Am vergangenen Samstagabend war mal wieder Nightfever in der Rosenkranz-Basilika in Steglitz. Wenn es sich irgendwie einrichten lässt, gehe ich immer - d.h. einmal im Monat - zum Nightfever. Weil's einfach immer super ist. Ich sag's immer wieder gern: Wenn ich vom Nightfever komme, fühle ich mich jedesmal so, als hätte ich Superkräfte. Aber in der Rosenkranz-Basilika war ich schon lange nicht mehr gewesen: Das letzte Mal, dass Nightfever an diesem Standort stattfand, war am Tag meiner Hochzeit gewesen, und davor war ich auf dem Jakobsweg - obwohl, ich glaube, da hatte Nightfever sowieso Sommerpause gehabt. 

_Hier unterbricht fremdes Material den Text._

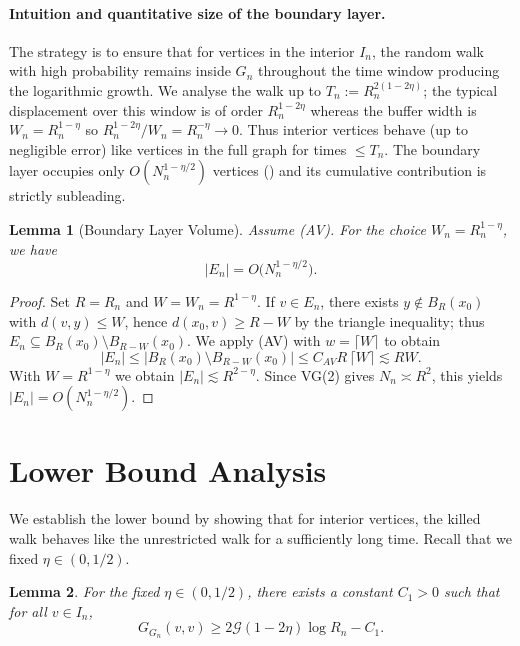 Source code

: \documentclass[reqno]{amsart}
\numberwithin{equation}{section}
\newtheorem{lemma}[lemma]{Lemma}
\theoremstyle{definition}
\theoremstyle{remark}
\newcommand{\cG}{\mathcal{G}}
\begin{document}
\paragraph{Intuition and quantitative size of the boundary layer.} The strategy is to ensure that for vertices in the interior $I_n$, the random walk with high probability remains inside $G_n$ throughout the time window producing the logarithmic growth. We analyse the walk up to $T_n:=R_n^{2(1-2\eta)}$; the typical displacement over this window is of order $R_n^{1-2\eta}$ whereas the buffer width is $W_n=R_n^{1-\eta}$ so $R_n^{1-2\eta}/W_n=R_n^{-\eta}\to0$. Thus interior vertices behave (up to negligible error) like vertices in the full graph for times $\le T_n$. The boundary layer occupies only $O(N_n^{1-\eta/2})$ vertices () and its cumulative contribution is strictly subleading.

\begin{lemma}[Boundary Layer Volume]\label{lem:boundary_volume}
Assume (AV). For the choice $W_n = R_n^{1-\eta}$, we have
\[
    |E_n| = O\bigl(N_n^{1-\eta/2}\bigr).
\]
\end{lemma}
\begin{proof}
Set $R=R_n$ and $W=W_n=R^{1-\eta}$. If $v\in E_n$, there exists $y\notin B_R(x_0)$ with $d(v,y)\le W$, hence
$d(x_0,v)\ge R-W$ by the triangle inequality; thus $E_n\subseteq B_R(x_0)\setminus B_{R-W}(x_0)$.
We apply (AV) with $w=\lceil W\rceil$ to obtain
\[
  |E_n|\le |B_R(x_0)\setminus B_{R-W}(x_0)|\le C_{AV} R\,\lceil W\rceil\lesssim R W.
\]
With $W=R^{1-\eta}$ we obtain $|E_n|\lesssim R^{2-\eta}$. Since VG(2) gives $N_n\asymp R^2$, this yields $|E_n|=O(N_n^{1-\eta/2})$.
\end{proof}

\section{Lower Bound Analysis}\label{sec:lower_bound}

We establish the lower bound by showing that for interior vertices, the killed walk behaves like the unrestricted walk for a sufficiently long time.
Recall that we fixed $\eta \in (0, 1/2)$.

\begin{lemma}\label{lem:lower}
For the fixed $\eta \in (0,1/2)$, there exists a constant $C_1 > 0$ such that for all $v \in I_n$,
\[
G_{G_n}(v,v) \geq 2\cG(1-2\eta)\log R_n - C_1.
\]
\end{lemma}
\end{document}
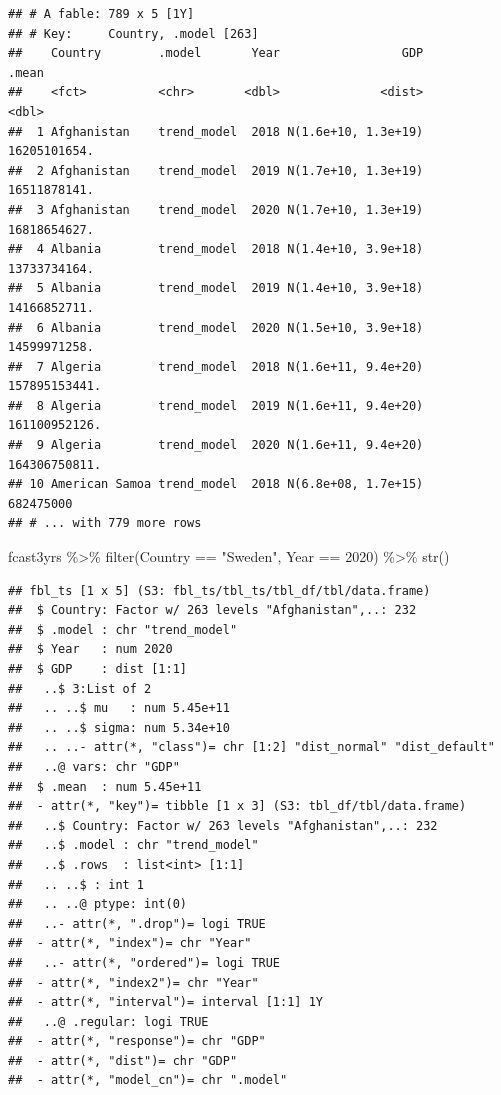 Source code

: \documentclass[
]{book}
\newenvironment{Shaded}{\begin{snugshade}}{\end{snugshade}}
\newcommand{\DecValTok}[1]{\textcolor[rgb]{0.00,0.00,0.81}{#1}}
\newcommand{\FunctionTok}[1]{\textcolor[rgb]{0.00,0.00,0.00}{#1}}
\newcommand{\NormalTok}[1]{#1}
\newcommand{\SpecialCharTok}[1]{\textcolor[rgb]{0.00,0.00,0.00}{#1}}
\newcommand{\StringTok}[1]{\textcolor[rgb]{0.31,0.60,0.02}{#1}}
\begin{document}
\begin{verbatim}
## # A fable: 789 x 5 [1Y]
## # Key:     Country, .model [263]
##    Country        .model       Year                 GDP         .mean
##    <fct>          <chr>       <dbl>              <dist>         <dbl>
##  1 Afghanistan    trend_model  2018 N(1.6e+10, 1.3e+19)  16205101654.
##  2 Afghanistan    trend_model  2019 N(1.7e+10, 1.3e+19)  16511878141.
##  3 Afghanistan    trend_model  2020 N(1.7e+10, 1.3e+19)  16818654627.
##  4 Albania        trend_model  2018 N(1.4e+10, 3.9e+18)  13733734164.
##  5 Albania        trend_model  2019 N(1.4e+10, 3.9e+18)  14166852711.
##  6 Albania        trend_model  2020 N(1.5e+10, 3.9e+18)  14599971258.
##  7 Algeria        trend_model  2018 N(1.6e+11, 9.4e+20) 157895153441.
##  8 Algeria        trend_model  2019 N(1.6e+11, 9.4e+20) 161100952126.
##  9 Algeria        trend_model  2020 N(1.6e+11, 9.4e+20) 164306750811.
## 10 American Samoa trend_model  2018 N(6.8e+08, 1.7e+15)    682475000 
## # ... with 779 more rows
\end{verbatim}

\begin{Shaded}
\begin{Highlighting}[]
\NormalTok{fcast3yrs }\SpecialCharTok{\%\textgreater{}\%} \FunctionTok{filter}\NormalTok{(Country }\SpecialCharTok{==} \StringTok{"Sweden"}\NormalTok{, Year }\SpecialCharTok{==} \DecValTok{2020}\NormalTok{) }\SpecialCharTok{\%\textgreater{}\%} \FunctionTok{str}\NormalTok{()}
\end{Highlighting}
\end{Shaded}

\begin{verbatim}
## fbl_ts [1 x 5] (S3: fbl_ts/tbl_ts/tbl_df/tbl/data.frame)
##  $ Country: Factor w/ 263 levels "Afghanistan",..: 232
##  $ .model : chr "trend_model"
##  $ Year   : num 2020
##  $ GDP    : dist [1:1] 
##   ..$ 3:List of 2
##   .. ..$ mu   : num 5.45e+11
##   .. ..$ sigma: num 5.34e+10
##   .. ..- attr(*, "class")= chr [1:2] "dist_normal" "dist_default"
##   ..@ vars: chr "GDP"
##  $ .mean  : num 5.45e+11
##  - attr(*, "key")= tibble [1 x 3] (S3: tbl_df/tbl/data.frame)
##   ..$ Country: Factor w/ 263 levels "Afghanistan",..: 232
##   ..$ .model : chr "trend_model"
##   ..$ .rows  : list<int> [1:1] 
##   .. ..$ : int 1
##   .. ..@ ptype: int(0) 
##   ..- attr(*, ".drop")= logi TRUE
##  - attr(*, "index")= chr "Year"
##   ..- attr(*, "ordered")= logi TRUE
##  - attr(*, "index2")= chr "Year"
##  - attr(*, "interval")= interval [1:1] 1Y
##   ..@ .regular: logi TRUE
##  - attr(*, "response")= chr "GDP"
##  - attr(*, "dist")= chr "GDP"
##  - attr(*, "model_cn")= chr ".model"
\end{verbatim}
\end{document}
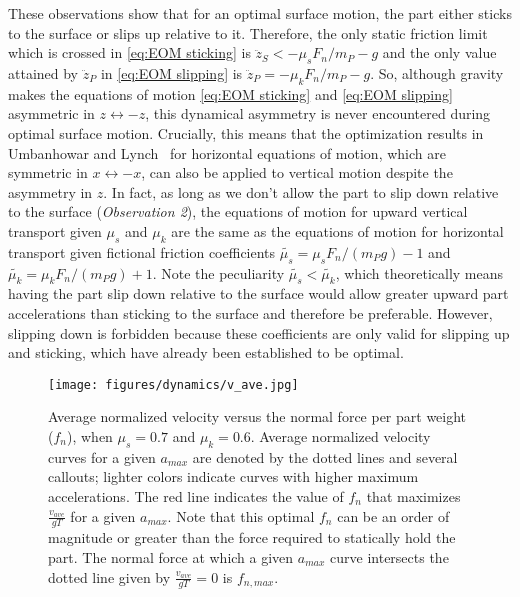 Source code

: These observations show that for an optimal surface motion, the part either sticks to the surface or slips up relative to it. 
%
Therefore, the only static friction limit which is crossed in \eqref{eq:EOM sticking} is $\ddot{z}_S < -\mu_s F_n/m_P -g$ and the only value attained by $\ddot{z}_P$ in \eqref{eq:EOM slipping} is $\ddot{z}_P = -\mu_k F_n/m_P - g$.
%
So, although gravity makes the equations of motion \eqref{eq:EOM sticking} and \eqref{eq:EOM slipping} asymmetric in $z \leftrightarrow -z$, this dynamical asymmetry is never encountered during optimal surface motion.
%
Crucially, this means that the optimization results in Umbanhowar and Lynch~\cite{umbanhowar2008optimal} for horizontal equations of motion, which are symmetric in $x \leftrightarrow -x$, can also be applied to vertical motion despite the asymmetry in $z$.
%
In fact, as long as we don't allow the part to slip down relative to the surface (\textit{Observation 2}), the equations of motion for upward vertical transport given $\mu_s$ and $\mu_k$ are the same as the equations of motion for horizontal transport given fictional friction coefficients $\widetilde{\mu_s} = \mu_s F_n/(m_P g) - 1$ and $\widetilde{\mu_k} = \mu_k F_n/(m_P g) + 1$.
%
Note the peculiarity $\widetilde{\mu_s} < \widetilde{\mu_k}$, which theoretically means having the part slip down relative to the surface would allow greater upward part accelerations than sticking to the surface and therefore be preferable. However, slipping down is forbidden because these coefficients are only valid for slipping up and sticking, which have already been established to be optimal.

\begin{figure}[t]
    \centering
    \texttt{[image: figures/dynamics/v\_ave.jpg]}
    \caption{Average normalized velocity versus the normal force per part weight ($f_n$), when $\mu_s = 0.7$ and $\mu_k = 0.6$. 
    Average normalized velocity curves for a given $a_{max}$ are denoted by the dotted lines and several callouts; lighter colors indicate curves with higher maximum accelerations. 
    The red line indicates the value of $f_n$ that maximizes $\frac{v_{ave}}{gT}$ for a given $a_{max}$. 
    Note that this optimal $f_n$ can be an order of magnitude or greater than the force required to statically hold the part.
    The normal force at which a given $a_{max}$ curve intersects the dotted line given by $\frac{v_{ave}}{gT} = 0$ is $f_{n,max}$.}
    \label{figure: v_ave}
    \vspace{\shift}
\end{figure}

Wenngleich die Gestaltung von Nightfever in den Grundzügen wohl überall auf der Welt gleich ist und die beiden Berliner Standorte obendrein vom selben Team "bespielt" werden, gibt es im Detail doch einige Unterschiede zwischen dem Nightfever in Steglitz und dem in Kreuzberg. Dazu gehört, dass in der Rosenkranz-Basilika das Allerheiligste schon während des Auszugslieds der Vorabendmesse ausgesetzt wird und die Anbetung sich somit unmittelbar an die Messe anschließt. Im Prinzip finde ich das schöner, als wenn - wie in St. Bonifatius in Kreuzberg - eine fast einstündige Unterbrechung dazwischen liegt. Diesmal allerdings - vielleicht, weil ich diese Unterbrechung inzwischen einfach gewöhnt bin - verspürte ich schon kurz nach dem Beginn der Anbetung das Bedürfnis, erst mal ein paar Minuten an die frische Luft zu gehen. Zum Anbeten blieben schließlich noch rund drei Stunden Zeit. 



Also ging ich raus, und das erwies sich als bemerkenswerte Fügung, denn draußen traf ich zu meiner Überraschung Valerie

-- Welche Valerie? Die Valerie von "Valerie und der Priester". Ich musste zweimal hinsehen, um mich zu vergewissern, dass sie es wirklich war; so unverwechselbar sieht sie schließlich nicht aus, und ich hatte sie ja erst einmal "in echt" gesehen - beim Kreis junger Erwachsener in der Pfarrei St. Antonius. Gleichwohl erkannte sie mich auch, also unterhielten wir uns ein bisschen. Sie wolle sich mal ansehen, wie Nightfever in Berlin so ablaufe, verriet sie. 
"Das heißt, du warst schon mal woanders beim Nightfever?", hakte ich nach. 
"Ja", bestätigte sie, "in Münster." 
Etwas später fragte sie mich, ob ich hier und heute auch zur Beichte gehen würde. Ich war überrascht, dass sie danach fragte, aber irgendwie fand ich es gut. -- Kurz darauf gesellte sich ihr Freund zu uns. Julius. Sehr sympathischer Typ. Die beiden waren auch schon in der Messe gewesen, und als ich auf ein paar liturgische Besonderheiten des Advents und insbesondere des dritten Adentssonntags, Gaudete, hinwies, sagte Julius: "Diese ganze Symbolik in der Kirche, besonders in der katholischen, da ist es gar nicht so leicht durchzusteigen." 
"Man wird auch nie wirklich fertig damit", erwiderte ich lächelnd. "Ich bin zwar total katholisch erzogen und aufgewachsen, aber ich entdecke trotzdem immer wieder etwas Neues." 
"Das macht's sicher auch spannend", meinte Julius, und ich stimmte ihm zu. 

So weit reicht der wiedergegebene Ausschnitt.